* _Brief_:
Note how many lines in the material have "root", and give only that figure.
** Data follows **
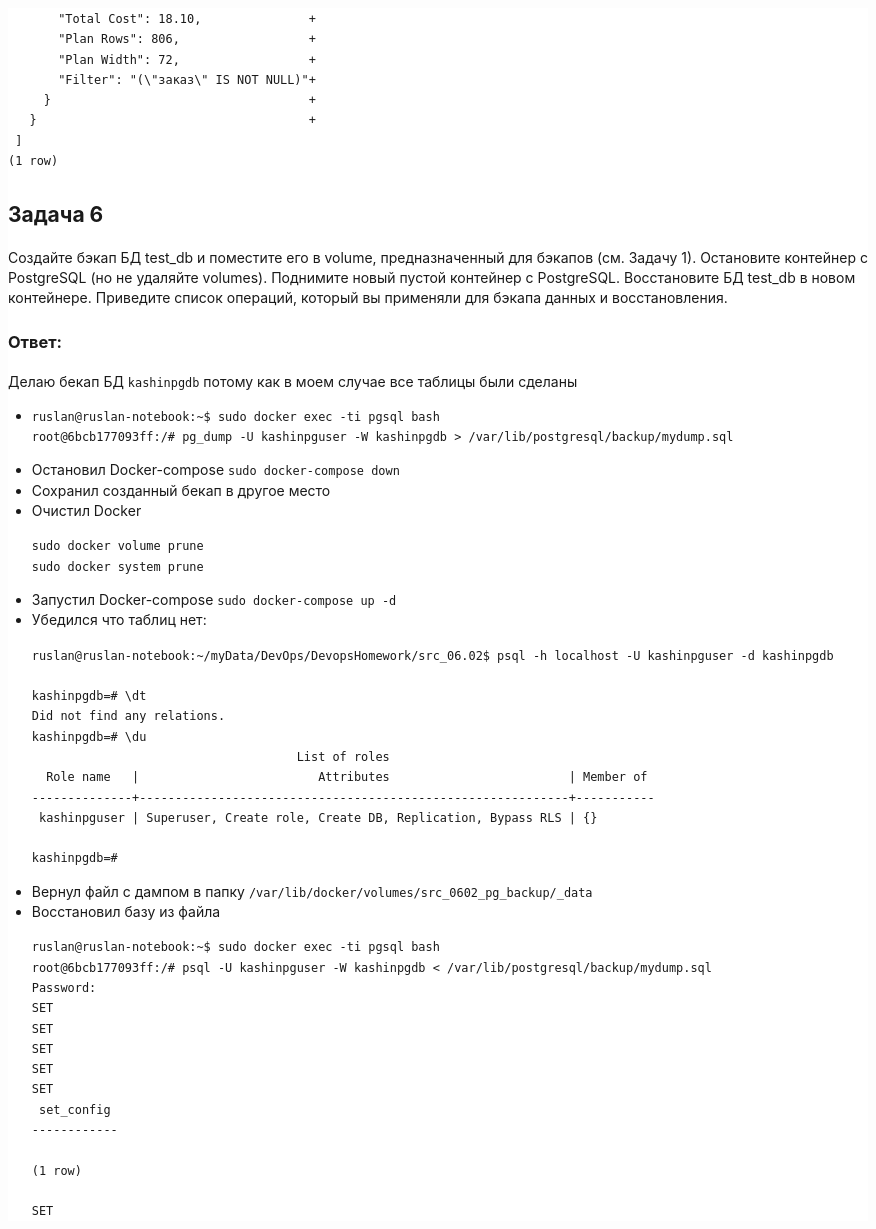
 ```shell
       "Total Cost": 18.10,               +
       "Plan Rows": 806,                  +
       "Plan Width": 72,                  +
       "Filter": "(\"заказ\" IS NOT NULL)"+
     }                                    +
   }                                      +
 ]
(1 row)

```

## Задача 6

Создайте бэкап БД test_db и поместите его в volume, предназначенный для бэкапов (см. Задачу 1).
Остановите контейнер с PostgreSQL (но не удаляйте volumes).
Поднимите новый пустой контейнер с PostgreSQL.
Восстановите БД test_db в новом контейнере.
Приведите список операций, который вы применяли для бэкапа данных и восстановления. 

### Ответ:  
Делаю бекап БД `kashinpgdb` потому как в моем случае все таблицы были сделаны
- ```shell
  ruslan@ruslan-notebook:~$ sudo docker exec -ti pgsql bash
  root@6bcb177093ff:/# pg_dump -U kashinpguser -W kashinpgdb > /var/lib/postgresql/backup/mydump.sql
  ```
- Остановил Docker-compose `sudo docker-compose down`
- Сохранил созданный бекап в другое место
- Очистил Docker 
  ```
  sudo docker volume prune
  sudo docker system prune
  ```
- Запустил Docker-compose `sudo docker-compose up -d`
- Убедился что таблиц нет:
  ```
  ruslan@ruslan-notebook:~/myData/DevOps/DevopsHomework/src_06.02$ psql -h localhost -U kashinpguser -d kashinpgdb
  
  kashinpgdb=# \dt
  Did not find any relations.
  kashinpgdb=# \du
                                       List of roles
    Role name   |                         Attributes                         | Member of 
  --------------+------------------------------------------------------------+-----------
   kashinpguser | Superuser, Create role, Create DB, Replication, Bypass RLS | {}
  
  kashinpgdb=# 
  ```
- Вернул файл с дампом в папку `/var/lib/docker/volumes/src_0602_pg_backup/_data`
- Восстановил базу из файла 
  ```shell
  ruslan@ruslan-notebook:~$ sudo docker exec -ti pgsql bash
  root@6bcb177093ff:/# psql -U kashinpguser -W kashinpgdb < /var/lib/postgresql/backup/mydump.sql
  Password: 
  SET
  SET
  SET
  SET
  SET
   set_config 
  ------------
   
  (1 row)
  
  SET
  ```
** End of Data **
* _Exercise output_:
2